In the end, a user namespace simply allows an unprivileged user to interact with far more of the kernel. The surface area is increased to such an extent that many vulnerabilities that otherwise would be relatively harmless instead become LPEs. This is what happens when kernel developers tend not to keep a security mentality when writing code that only root can interact with.

Other technologies

Linux is certainly not the only operating system that has sandboxing. Many other operating systems have their own technology, implemented in various different ways and with varying threat models:

AppContainer on Windows provides isolation similar to a combination of chroots and namespaces. Domains, files, networks, and even windows are isolated.
Seatbelt on OSX acts as mandatory access controls, limiting the resources a confined application can access. It has seen its share of bypasses.
Jails on FreeBSD build on the concept of chroot. It assigns an IP address to the program running in the jail and gives it its own hostname. Unlike a chroot, it is designed for security.
Zones on Solaris are advanced containers that run a copy of Solaris' userland under the host's kernel. They are similar to FreeBSD Jails, but more feature-rich.

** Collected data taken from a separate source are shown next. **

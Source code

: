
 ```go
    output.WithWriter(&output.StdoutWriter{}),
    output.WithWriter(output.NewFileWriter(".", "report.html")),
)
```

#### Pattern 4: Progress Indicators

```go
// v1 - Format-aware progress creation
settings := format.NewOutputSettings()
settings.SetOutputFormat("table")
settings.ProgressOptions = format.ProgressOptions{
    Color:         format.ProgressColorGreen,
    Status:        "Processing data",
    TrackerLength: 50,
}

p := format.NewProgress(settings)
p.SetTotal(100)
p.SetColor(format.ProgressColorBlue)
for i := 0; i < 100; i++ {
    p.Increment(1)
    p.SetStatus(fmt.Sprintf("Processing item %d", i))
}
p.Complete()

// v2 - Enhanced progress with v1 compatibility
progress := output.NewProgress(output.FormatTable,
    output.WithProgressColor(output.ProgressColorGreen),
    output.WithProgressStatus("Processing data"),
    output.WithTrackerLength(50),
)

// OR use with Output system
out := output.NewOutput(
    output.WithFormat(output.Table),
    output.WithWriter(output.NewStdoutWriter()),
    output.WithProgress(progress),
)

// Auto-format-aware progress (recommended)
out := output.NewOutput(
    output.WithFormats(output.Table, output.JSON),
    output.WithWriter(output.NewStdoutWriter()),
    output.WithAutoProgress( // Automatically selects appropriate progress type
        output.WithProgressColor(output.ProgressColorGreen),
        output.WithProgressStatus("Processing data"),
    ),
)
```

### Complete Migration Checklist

score 1 · Answer 2 · edited Sep 29 '17 at 13:47

A quick look at Wikipedia page about sandboxing:

In computer security, a sandbox is a security mechanism for separating running programs, usually in an effort to mitigate system failures or software vulnerabilities from spreading. It is often used to execute untested or untrusted programs or code, possibly from unverified or untrusted third parties, suppliers, users or websites, without risking harm to the host machine or operating system. A sandbox typically provides a tightly controlled set of resources for guest programs to run in, such as scratch space on disk and memory. Network access, the ability to inspect the host system or read from input devices are usually disallowed or heavily restricted.

In the sense of providing a highly controlled environment, sandboxes may be seen as a specific example of virtualization. Sandboxing is frequently used to test unverified programs that may contain a virus or other malicious code, without allowing the software to harm the host device.

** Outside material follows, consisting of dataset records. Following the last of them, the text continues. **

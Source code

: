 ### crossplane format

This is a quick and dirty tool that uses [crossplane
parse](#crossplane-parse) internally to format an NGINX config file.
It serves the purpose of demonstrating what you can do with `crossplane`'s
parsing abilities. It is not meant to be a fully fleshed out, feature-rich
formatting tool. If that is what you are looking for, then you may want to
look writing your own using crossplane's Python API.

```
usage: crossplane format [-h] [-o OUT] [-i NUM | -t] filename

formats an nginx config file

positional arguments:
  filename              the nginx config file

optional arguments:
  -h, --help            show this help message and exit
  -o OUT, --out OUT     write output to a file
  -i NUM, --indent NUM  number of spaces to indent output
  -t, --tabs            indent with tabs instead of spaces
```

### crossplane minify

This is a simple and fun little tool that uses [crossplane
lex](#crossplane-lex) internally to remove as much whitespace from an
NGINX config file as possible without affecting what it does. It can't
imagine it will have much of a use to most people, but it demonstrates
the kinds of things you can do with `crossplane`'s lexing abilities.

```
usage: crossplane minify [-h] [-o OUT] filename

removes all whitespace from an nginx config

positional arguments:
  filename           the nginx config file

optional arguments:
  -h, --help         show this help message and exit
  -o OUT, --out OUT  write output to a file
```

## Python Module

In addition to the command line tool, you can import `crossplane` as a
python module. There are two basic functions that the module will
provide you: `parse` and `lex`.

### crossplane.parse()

So, sandbox is an implementation that creates a controlled and restricted environment to perform/analyze a non-trusty application/task/whatever can run on a computer.

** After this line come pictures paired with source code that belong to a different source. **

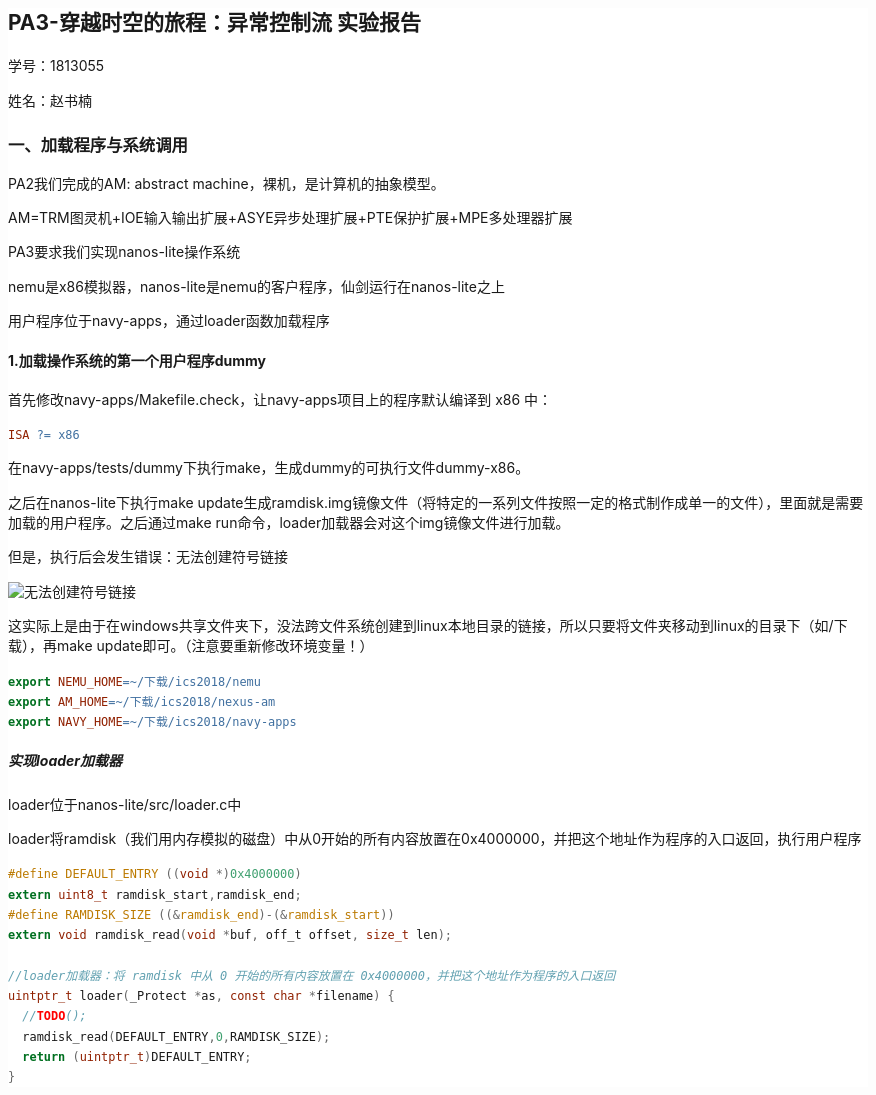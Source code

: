 ## PA3-穿越时空的旅程：异常控制流 实验报告

学号：1813055

姓名：赵书楠

### 一、加载程序与系统调用

PA2我们完成的AM: abstract machine，裸机，是计算机的抽象模型。

AM=TRM图灵机+IOE输入输出扩展+ASYE异步处理扩展+PTE保护扩展+MPE多处理器扩展

PA3要求我们实现nanos-lite操作系统

nemu是x86模拟器，nanos-lite是nemu的客户程序，仙剑运行在nanos-lite之上

用户程序位于navy-apps，通过loader函数加载程序

#### 1.加载操作系统的第一个用户程序dummy

首先修改navy-apps/Makefile.check，让navy-apps项目上的程序默认编译到 x86 中：

```makefile
ISA ?= x86
```

在navy-apps/tests/dummy下执行make，生成dummy的可执行文件dummy-x86。

之后在nanos-lite下执行make update生成ramdisk.img镜像文件（将特定的一系列文件按照一定的格式制作成单一的文件），里面就是需要加载的用户程序。之后通过make run命令，loader加载器会对这个img镜像文件进行加载。

但是，执行后会发生错误：无法创建符号链接

![无法创建符号链接](C:\Users\Mika\Desktop\综合课程设计\pa3pic\无法创建符号链接.png)

这实际上是由于在windows共享文件夹下，没法跨文件系统创建到linux本地目录的链接，所以只要将文件夹移动到linux的目录下（如/下载），再make update即可。（注意要重新修改环境变量！）

```makefile
export NEMU_HOME=~/下载/ics2018/nemu
export AM_HOME=~/下载/ics2018/nexus-am
export NAVY_HOME=~/下载/ics2018/navy-apps
```

##### 实现loader加载器

loader位于nanos-lite/src/loader.c中

loader将ramdisk（我们用内存模拟的磁盘）中从0开始的所有内容放置在0x4000000，并把这个地址作为程序的入口返回，执行用户程序

```c
#define DEFAULT_ENTRY ((void *)0x4000000)
extern uint8_t ramdisk_start,ramdisk_end;
#define RAMDISK_SIZE ((&ramdisk_end)-(&ramdisk_start))
extern void ramdisk_read(void *buf, off_t offset, size_t len);

//loader加载器：将 ramdisk 中从 0 开始的所有内容放置在 0x4000000，并把这个地址作为程序的入口返回
uintptr_t loader(_Protect *as, const char *filename) {
  //TODO();
  ramdisk_read(DEFAULT_ENTRY,0,RAMDISK_SIZE);
  return (uintptr_t)DEFAULT_ENTRY;
}
```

They are mostly implemented with virtual machines, because they are like an actual physical system, which can be easily set up and monitored.

Another way is Secure Computing Mode (seccomp), mentioned in the same wikipedia page:

Its a sandbox built in the Linux kernel. When activated, seccomp only allows the write(), read(), exit(), and sigreturn() system calls.

Quoting from Wikipedia page about Operating-system-level virtualization

Then, there is the well known Operating-system-level virtualization, also known as containerization. Its an operating system feature in which the kernel allows the existence of multiple isolated user-space instances. Such instances, called containers, partitions, virtualization engines (VEs) or jails (FreeBSD jail or chroot jail). They may look like real computers from the point of view of programs running in them. A computer program running on an ordinary person's computer's operating system can see all resources (connected devices, files and folders, network shares, CPU power, quantifiable hardware capabilities) of that computer. However, programs running inside a container can only see the container's contents and devices assigned to the container.

There are some other ways and applications that use sandboxing, like Java Runtime environment. Sandboxing and other virtualization techniques are used a lot for testing apps and environments before final release, perform many tasks simultaneously with less hardware, analyze malwares etc. I hope you get a brief idea of the uses and the extend of usability. Feel free to ask anythin else you want below!